El barquero por excelencia, nos informan los viejos mitos, es el viejo y temible Caronte, cuya barca cruzaba el Aqueronte (en algunos relatos era la Estigia) para transportar las almas al Hades. La tradición suele mostrar a Caronte como un personaje entrado en años aunque corpulento, vestido con harapos, hosco y de gesto amenazante, empuñando el remo más para guiar su barca que para darle impulso. Así lo pintó Patinir y lo grabó Doré. No debemos olvidar que uno de los afluentes principales de la Estigia era el Leteo, el río del olvido. La escritura de Isaac León Frías, aunque no adopte la pedagogía pesimista de un Godard, batalla permanentemente contra las fuerzas del olvido que motorizan un entorno audiovisual orientado a la generación de un perpetuo estado de novedosa y urgente actualidad, de culto de la novedad constante. Encarna una misión de passeur que lo alinea con Caronte. Aunque su prestancia y afabilidad lo ubiquen en las antípodas del hirsuto personaje mitológico, León domina su embarcación, sabe reconocer las corrientes y conecta las orillas que hacen falta, llevando a sus lectores hacia nuevos ámbitos.
Dejo para el final de este prólogo una breve mención a la sentida dedicatoria que en su misma portada el autor hace a José Carlos Avellar, Luis Ospina y Jorge Jellinek, cuyas pérdidas lamentamos largamente en los últimos años. Con su infaltable presencia en cada festival, estos amigos convergían en su espíritu crítico y la capacidad de promover mediante la escritura, la programación o curaduría, un contacto renovado con el cine que importa. En la dedicatoria son certeramente designados como embajadores del cine. También estos tres grandes y extrañados amigos fueron ejemplares passeurs , de esos que no solamente ofrecían generosamente el transporte sino que también invitaban a remar en aguas que exploraban con infatigable optimismo crítico.

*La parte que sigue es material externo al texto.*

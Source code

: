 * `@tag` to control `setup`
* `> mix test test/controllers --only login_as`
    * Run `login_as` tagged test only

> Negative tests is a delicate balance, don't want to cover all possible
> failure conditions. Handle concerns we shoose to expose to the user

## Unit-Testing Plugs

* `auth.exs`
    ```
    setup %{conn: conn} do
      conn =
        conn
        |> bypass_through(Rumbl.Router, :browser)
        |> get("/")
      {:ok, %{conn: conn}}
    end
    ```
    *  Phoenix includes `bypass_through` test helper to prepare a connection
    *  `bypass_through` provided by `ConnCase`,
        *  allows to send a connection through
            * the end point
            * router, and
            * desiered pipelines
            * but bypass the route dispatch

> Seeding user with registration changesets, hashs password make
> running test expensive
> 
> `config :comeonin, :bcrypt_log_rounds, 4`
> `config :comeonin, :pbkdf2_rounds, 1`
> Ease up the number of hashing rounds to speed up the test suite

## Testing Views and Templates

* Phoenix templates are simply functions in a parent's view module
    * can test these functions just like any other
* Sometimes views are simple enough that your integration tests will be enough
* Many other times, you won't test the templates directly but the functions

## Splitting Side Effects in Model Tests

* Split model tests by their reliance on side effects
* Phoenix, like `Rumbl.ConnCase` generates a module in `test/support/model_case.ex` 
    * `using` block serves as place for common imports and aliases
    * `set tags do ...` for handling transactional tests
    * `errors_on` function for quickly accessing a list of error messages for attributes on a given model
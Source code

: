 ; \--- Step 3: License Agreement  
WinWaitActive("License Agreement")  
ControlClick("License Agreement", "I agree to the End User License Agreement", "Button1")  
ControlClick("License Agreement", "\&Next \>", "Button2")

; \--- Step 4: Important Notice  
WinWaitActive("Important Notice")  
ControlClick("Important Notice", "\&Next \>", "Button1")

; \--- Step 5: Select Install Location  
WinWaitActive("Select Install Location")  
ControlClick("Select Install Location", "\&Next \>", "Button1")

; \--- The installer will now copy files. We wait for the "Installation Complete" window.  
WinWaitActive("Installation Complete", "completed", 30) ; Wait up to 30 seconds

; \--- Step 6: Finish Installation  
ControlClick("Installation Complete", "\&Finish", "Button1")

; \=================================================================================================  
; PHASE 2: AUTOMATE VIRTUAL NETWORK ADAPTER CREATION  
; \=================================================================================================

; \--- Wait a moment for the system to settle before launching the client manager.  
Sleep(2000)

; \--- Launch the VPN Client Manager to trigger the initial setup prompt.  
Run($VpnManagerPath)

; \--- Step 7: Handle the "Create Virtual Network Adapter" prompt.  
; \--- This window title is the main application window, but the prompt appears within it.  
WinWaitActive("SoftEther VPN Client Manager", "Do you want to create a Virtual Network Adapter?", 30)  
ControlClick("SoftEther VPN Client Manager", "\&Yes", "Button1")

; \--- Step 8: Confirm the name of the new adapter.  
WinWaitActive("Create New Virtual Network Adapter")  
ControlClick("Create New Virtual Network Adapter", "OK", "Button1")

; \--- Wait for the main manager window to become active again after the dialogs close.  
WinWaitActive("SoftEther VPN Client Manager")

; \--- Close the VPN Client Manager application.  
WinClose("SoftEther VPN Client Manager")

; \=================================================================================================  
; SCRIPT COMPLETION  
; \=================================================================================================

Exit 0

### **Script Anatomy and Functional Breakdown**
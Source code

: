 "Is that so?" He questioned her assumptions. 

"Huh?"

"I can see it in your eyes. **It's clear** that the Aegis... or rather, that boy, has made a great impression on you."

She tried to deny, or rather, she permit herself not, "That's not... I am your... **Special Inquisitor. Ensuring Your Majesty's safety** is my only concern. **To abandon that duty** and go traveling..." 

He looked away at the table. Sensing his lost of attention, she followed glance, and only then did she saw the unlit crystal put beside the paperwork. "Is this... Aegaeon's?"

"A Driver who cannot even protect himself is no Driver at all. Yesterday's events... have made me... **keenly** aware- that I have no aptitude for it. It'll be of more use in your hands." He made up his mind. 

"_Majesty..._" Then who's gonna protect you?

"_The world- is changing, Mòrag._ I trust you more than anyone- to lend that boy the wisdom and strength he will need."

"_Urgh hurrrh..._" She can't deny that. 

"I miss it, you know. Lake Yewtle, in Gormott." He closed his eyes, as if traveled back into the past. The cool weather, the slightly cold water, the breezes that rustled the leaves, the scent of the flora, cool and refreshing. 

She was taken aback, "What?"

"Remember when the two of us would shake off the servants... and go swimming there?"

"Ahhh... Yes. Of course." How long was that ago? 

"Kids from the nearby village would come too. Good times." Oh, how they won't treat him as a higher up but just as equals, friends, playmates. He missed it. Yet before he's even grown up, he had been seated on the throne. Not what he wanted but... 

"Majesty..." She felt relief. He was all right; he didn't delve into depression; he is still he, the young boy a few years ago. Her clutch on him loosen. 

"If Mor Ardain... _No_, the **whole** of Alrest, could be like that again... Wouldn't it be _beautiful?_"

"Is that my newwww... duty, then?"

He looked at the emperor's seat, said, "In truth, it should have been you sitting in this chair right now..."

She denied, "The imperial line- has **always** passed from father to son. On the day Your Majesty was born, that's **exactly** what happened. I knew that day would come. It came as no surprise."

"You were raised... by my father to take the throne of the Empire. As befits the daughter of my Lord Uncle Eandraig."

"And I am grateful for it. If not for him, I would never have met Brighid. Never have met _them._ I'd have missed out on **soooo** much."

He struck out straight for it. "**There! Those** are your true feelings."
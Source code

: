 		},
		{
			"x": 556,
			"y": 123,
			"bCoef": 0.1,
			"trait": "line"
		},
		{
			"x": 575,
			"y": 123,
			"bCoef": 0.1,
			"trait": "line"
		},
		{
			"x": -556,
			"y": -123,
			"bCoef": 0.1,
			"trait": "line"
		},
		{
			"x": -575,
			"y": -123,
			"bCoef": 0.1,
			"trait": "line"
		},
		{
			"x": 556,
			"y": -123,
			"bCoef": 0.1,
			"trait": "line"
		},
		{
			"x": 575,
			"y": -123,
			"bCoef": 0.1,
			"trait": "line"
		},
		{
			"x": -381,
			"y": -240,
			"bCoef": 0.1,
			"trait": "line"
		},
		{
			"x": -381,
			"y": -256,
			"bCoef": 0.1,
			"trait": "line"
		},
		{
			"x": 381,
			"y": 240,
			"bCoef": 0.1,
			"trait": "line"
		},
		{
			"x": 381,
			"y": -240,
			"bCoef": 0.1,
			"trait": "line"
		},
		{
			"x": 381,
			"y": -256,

Ese mismo ánimo, admirable e intacto, es el que se sostiene en Chacho y se trasluce en estas páginas. Junto a la imprescindible memoria, la voluntad de descubrimiento y la confianza en un cine que es cada vez más necesario en estos tiempos que nos tocan vivir.
Eduardo A. Russo
Buenos Aires, 15 de marzo del 2021
Una nueva antología
A diferencia de las antologías que he venido publicando desde el 2008 ( Grandes ilusiones , Imitación de la vida , Tierras bravas , El cine en las entrañas y El cine en fuga , además de los tres volúmenes de la antología de Hablemos de Cine ) que reunían textos escritos entre 1965 y el fin de siglo, en esta se agrupan artículos redactados en los 21 primeros años del siglo XXI. Una buena parte procede de la revista Ventana Indiscreta , entre ellos todos los que componen los capítulos 2y 3. Algunos otros aparecieron en el blog Páginas del diario de Satán y los menos en otras publicaciones. El primer capítulo, dedicado a las escenas de arranque de algunas películas de Hitchcock es inédito y formaba parte de un proyecto de análisis de las escenas iniciales en películas de diversos autores que he ido dejando pasar en tanto otros trabajos me pedían mayor celeridad. Por cierto, esos textos iniciales son una razón, aunque no la más importante como veremos luego, de la elección del título de este libro.